= WHAT THIS TASK INVOLVES =
Copy out each line of the material in which the word "homeassistant" can be found.

*** Opening of SOURCE INFORMATION ***

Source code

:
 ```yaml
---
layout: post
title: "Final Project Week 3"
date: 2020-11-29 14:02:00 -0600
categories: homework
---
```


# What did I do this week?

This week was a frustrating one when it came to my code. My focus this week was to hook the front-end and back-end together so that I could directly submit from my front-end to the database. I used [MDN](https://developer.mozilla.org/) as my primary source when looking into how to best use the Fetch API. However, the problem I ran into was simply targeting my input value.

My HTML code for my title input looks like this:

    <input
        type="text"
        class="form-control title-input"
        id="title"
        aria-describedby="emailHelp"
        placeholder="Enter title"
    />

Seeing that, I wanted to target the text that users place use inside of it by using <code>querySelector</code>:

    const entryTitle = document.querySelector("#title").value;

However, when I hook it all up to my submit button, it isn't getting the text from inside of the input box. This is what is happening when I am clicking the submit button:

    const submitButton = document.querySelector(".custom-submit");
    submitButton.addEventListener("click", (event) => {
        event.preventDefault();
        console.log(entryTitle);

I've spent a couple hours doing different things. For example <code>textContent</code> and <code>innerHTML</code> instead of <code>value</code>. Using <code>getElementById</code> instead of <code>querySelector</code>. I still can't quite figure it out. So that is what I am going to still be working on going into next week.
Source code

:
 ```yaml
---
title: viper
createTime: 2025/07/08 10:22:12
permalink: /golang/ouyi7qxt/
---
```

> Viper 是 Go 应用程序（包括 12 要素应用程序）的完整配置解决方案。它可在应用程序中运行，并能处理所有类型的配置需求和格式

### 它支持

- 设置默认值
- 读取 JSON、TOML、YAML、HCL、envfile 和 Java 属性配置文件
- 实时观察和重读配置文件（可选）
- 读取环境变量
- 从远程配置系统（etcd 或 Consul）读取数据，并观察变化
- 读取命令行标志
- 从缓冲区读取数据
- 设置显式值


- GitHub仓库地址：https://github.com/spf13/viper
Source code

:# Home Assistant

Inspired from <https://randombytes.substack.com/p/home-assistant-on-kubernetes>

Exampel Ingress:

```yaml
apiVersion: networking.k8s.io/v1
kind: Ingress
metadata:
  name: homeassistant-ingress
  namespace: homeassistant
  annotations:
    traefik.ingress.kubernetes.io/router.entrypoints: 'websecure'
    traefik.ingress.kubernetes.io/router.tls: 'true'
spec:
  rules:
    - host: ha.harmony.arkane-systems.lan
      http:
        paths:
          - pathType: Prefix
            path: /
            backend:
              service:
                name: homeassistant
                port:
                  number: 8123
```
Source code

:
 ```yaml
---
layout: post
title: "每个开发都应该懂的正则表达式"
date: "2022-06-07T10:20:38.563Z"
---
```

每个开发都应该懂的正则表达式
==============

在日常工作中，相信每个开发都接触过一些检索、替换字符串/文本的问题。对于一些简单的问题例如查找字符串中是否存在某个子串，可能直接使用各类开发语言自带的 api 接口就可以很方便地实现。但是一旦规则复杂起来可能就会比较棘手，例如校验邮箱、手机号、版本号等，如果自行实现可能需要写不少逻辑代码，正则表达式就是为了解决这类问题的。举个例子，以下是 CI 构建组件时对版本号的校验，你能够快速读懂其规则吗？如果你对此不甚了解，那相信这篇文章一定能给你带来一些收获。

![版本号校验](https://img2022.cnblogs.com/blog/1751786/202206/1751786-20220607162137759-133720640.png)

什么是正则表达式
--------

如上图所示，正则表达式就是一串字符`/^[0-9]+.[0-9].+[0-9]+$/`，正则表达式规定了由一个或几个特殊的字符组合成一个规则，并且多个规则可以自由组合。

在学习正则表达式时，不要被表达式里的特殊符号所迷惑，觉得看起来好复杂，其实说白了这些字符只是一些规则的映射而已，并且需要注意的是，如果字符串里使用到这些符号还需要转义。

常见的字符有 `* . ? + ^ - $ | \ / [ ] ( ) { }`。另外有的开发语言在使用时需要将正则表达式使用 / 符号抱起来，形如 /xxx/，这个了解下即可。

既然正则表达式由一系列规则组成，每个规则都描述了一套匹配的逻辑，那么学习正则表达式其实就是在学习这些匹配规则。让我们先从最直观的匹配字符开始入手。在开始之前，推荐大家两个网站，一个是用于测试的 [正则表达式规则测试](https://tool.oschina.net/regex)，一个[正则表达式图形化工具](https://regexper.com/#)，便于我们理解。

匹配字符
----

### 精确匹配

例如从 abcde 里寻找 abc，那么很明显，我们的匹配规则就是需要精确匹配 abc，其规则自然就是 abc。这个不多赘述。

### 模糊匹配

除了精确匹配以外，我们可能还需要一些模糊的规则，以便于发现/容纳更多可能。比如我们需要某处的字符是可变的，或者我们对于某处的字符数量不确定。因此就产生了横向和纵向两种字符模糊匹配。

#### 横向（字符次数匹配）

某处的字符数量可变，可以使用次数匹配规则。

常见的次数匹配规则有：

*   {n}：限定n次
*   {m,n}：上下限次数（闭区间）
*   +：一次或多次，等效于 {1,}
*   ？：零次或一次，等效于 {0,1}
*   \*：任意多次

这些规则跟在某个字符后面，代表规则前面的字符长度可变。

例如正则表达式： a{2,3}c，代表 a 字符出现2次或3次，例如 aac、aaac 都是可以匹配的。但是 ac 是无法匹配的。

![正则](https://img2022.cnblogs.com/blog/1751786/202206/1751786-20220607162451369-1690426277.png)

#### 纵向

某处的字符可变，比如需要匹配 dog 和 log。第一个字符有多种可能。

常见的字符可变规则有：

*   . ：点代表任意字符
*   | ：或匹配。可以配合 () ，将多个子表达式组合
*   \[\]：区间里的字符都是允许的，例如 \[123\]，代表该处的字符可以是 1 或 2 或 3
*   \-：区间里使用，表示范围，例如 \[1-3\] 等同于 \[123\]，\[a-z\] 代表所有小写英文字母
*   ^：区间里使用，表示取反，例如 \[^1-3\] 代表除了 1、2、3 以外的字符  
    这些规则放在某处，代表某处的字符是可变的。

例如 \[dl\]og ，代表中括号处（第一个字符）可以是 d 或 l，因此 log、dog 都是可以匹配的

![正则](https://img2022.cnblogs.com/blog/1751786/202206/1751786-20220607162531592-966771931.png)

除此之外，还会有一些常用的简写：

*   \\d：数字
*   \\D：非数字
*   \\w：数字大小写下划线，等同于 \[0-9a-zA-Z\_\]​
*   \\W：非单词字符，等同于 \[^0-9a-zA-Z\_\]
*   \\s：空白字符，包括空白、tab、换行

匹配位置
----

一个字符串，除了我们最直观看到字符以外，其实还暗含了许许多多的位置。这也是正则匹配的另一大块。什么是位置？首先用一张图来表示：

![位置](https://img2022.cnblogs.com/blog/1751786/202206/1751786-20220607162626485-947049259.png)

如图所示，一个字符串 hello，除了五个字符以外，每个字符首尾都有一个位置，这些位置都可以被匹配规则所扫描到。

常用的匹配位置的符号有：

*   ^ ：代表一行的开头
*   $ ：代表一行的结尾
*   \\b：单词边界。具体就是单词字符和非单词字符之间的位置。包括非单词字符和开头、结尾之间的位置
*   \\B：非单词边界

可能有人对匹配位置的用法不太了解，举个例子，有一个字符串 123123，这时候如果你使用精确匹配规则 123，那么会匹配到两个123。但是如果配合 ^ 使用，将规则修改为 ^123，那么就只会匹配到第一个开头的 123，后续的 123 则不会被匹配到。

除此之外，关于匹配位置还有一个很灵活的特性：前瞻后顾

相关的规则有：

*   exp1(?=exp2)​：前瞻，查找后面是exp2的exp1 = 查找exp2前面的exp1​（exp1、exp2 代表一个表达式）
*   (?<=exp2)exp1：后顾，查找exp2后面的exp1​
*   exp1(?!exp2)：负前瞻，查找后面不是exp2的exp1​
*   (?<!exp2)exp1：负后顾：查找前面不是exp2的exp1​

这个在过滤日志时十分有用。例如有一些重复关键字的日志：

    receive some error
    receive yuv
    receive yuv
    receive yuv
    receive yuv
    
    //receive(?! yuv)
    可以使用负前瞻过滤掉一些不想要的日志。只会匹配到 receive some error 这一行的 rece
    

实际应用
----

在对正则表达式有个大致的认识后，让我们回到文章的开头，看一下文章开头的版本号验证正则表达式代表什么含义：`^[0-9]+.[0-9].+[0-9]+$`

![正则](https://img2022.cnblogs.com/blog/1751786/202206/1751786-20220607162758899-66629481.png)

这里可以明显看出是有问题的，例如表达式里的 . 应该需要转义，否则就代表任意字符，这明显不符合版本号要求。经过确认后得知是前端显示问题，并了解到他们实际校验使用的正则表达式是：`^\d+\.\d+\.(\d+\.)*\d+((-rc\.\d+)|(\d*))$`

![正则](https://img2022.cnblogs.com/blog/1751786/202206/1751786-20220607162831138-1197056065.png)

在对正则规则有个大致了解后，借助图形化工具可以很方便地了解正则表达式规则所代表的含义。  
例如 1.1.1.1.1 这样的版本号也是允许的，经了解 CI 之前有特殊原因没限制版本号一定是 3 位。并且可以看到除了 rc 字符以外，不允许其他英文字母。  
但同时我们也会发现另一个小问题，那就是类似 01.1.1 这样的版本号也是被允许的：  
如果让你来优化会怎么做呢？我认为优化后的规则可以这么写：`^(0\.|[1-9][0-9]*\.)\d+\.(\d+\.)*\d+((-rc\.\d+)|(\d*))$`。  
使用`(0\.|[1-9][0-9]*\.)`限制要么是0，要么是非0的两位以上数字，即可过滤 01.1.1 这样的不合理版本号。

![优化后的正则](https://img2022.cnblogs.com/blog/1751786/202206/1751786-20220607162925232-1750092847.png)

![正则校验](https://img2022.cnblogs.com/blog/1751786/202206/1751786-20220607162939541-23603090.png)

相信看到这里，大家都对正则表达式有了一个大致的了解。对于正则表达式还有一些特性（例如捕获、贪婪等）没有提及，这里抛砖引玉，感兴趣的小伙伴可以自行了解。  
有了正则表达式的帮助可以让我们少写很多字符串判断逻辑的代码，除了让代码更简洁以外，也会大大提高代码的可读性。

*** Close of SOURCE INFORMATION ***

= RESULT OF THIS TASK =
  name: homeassistant-ingress
  namespace: homeassistant
                name: homeassistant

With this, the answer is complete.